Filed Date: 12/15/1986
Status: Precedential
Modified Date: 10/28/2024
— In an action to recover damages for breach of a contract to lease an automobile, the defendants appeal from an order of the Supreme Court, Queens County (Lerner, J.), dated June 20, 1985, which denied their motion to vacate their default in appearing for trial.
Ordered that the order is affirmed, with costs.
In order for the defendants to be relieved of their default in appearing for trial, they must establish that (1) there is a reasonable excuse for their failure to appear, and (2) there exists a meritorious defense to this action (see, Saltzman v Knockout Chem. & Equip.

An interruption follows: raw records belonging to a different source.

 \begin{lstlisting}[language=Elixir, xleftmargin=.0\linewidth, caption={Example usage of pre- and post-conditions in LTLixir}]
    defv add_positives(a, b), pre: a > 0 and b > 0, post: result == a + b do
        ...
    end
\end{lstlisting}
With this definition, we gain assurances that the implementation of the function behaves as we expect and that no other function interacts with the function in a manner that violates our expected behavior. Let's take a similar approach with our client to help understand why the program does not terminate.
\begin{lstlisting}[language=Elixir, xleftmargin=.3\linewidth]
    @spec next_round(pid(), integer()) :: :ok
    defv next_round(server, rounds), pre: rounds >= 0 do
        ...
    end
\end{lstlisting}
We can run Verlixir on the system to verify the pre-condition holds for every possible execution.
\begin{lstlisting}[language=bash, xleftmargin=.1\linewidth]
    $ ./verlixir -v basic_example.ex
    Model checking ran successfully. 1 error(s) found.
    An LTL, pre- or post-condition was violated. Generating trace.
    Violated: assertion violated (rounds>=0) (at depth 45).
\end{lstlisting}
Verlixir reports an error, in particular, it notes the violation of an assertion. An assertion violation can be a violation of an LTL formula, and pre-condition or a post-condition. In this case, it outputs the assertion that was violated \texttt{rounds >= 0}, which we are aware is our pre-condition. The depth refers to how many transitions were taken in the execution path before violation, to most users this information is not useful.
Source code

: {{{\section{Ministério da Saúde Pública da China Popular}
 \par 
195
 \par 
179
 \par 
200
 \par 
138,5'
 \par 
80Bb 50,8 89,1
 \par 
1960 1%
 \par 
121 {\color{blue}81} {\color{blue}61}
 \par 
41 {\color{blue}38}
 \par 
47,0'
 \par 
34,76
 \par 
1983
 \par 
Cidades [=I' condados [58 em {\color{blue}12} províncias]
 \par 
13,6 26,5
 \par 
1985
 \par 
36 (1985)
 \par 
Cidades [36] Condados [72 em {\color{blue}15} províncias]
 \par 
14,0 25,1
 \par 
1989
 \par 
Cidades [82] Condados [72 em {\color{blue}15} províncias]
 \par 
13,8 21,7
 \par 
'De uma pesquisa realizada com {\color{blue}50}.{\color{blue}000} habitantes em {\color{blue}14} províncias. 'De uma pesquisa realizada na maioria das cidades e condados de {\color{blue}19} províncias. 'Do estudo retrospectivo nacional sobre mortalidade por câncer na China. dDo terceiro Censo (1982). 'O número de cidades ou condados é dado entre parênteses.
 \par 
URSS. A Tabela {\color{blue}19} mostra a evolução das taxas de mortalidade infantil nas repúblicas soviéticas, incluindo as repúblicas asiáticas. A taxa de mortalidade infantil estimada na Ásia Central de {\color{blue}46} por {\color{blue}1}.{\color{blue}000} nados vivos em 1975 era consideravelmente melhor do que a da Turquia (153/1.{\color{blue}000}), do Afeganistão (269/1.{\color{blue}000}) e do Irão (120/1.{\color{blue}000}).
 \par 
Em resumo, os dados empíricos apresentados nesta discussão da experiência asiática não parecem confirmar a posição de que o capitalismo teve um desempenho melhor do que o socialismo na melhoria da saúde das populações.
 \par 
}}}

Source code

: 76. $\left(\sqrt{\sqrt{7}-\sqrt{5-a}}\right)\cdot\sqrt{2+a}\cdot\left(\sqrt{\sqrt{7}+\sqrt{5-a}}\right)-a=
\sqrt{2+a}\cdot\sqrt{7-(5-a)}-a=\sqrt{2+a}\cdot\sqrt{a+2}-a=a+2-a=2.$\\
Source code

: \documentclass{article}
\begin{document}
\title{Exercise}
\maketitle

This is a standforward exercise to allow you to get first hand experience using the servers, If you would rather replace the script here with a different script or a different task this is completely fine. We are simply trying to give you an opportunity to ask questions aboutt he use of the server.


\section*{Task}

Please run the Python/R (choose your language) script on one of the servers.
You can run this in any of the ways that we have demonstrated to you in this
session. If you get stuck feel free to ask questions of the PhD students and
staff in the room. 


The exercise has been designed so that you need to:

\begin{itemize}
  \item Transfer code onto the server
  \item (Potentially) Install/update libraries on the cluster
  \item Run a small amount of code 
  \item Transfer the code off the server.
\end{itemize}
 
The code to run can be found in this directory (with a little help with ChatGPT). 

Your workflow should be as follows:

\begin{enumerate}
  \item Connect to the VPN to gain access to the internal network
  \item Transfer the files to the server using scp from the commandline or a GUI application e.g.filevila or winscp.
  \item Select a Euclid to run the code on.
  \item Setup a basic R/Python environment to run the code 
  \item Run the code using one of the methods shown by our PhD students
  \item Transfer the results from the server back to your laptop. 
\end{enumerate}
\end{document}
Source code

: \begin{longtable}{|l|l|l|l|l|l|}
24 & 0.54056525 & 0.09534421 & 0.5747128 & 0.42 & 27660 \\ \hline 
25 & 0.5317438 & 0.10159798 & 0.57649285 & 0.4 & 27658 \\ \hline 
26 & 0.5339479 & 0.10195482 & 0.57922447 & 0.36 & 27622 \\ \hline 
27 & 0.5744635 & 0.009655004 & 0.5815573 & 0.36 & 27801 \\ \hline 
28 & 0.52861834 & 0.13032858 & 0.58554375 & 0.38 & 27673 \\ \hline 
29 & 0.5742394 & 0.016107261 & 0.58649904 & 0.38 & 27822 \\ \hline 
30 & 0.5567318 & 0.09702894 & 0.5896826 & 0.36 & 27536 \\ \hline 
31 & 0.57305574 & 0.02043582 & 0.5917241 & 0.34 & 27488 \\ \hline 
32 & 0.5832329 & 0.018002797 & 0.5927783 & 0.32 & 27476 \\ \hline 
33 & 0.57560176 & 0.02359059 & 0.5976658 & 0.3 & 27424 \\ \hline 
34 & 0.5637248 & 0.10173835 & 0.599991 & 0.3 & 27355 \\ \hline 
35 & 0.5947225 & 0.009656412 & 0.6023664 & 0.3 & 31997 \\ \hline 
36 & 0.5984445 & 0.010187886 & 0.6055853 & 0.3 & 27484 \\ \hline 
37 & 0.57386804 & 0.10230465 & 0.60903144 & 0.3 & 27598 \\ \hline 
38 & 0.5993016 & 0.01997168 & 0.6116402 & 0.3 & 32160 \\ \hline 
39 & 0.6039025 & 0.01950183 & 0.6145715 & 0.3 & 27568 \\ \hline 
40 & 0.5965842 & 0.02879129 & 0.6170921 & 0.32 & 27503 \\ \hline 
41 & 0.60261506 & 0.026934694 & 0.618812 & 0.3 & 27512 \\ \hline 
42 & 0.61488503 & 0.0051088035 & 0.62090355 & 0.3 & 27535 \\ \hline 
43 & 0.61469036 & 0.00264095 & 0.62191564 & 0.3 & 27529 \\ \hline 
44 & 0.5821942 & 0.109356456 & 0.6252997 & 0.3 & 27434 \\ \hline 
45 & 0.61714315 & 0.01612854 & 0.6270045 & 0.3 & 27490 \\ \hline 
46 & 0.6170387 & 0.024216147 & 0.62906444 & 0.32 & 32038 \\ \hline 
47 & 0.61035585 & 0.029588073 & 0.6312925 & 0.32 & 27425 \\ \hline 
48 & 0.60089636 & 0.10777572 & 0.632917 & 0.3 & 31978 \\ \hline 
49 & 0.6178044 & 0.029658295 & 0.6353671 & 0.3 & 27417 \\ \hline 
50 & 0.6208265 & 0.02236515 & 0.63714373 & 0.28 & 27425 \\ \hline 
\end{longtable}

Co., 108 AD2d 908; Passalacqua v Banat, 103 AD2d 769, appeal dismissed 63 NY2d 770; 5 Weinstein-Korn-Miller, NY Civ Prac ¶ 5015.04, at 50-288 — 50-289).
The defendants’ motion to vacate their default was supported only by the affirmation of their attorney who had no personal knowledge of the facts constituting the alleged meritorious defense. Such an affirmation has no substantive probative value as to a showing of a meritorious defense, and the motion to vacate the defendants’ default was therefore properly denied (see, Solargen Elees, v General Elec. Co., 86 AD2d 792; Andreano v Testa, 64 AD2d 1019; Ferreri v Winston Mall, 54 AD2d 970). Mangano, J. P., Brown, Weinstein and Spatt, JJ., concur.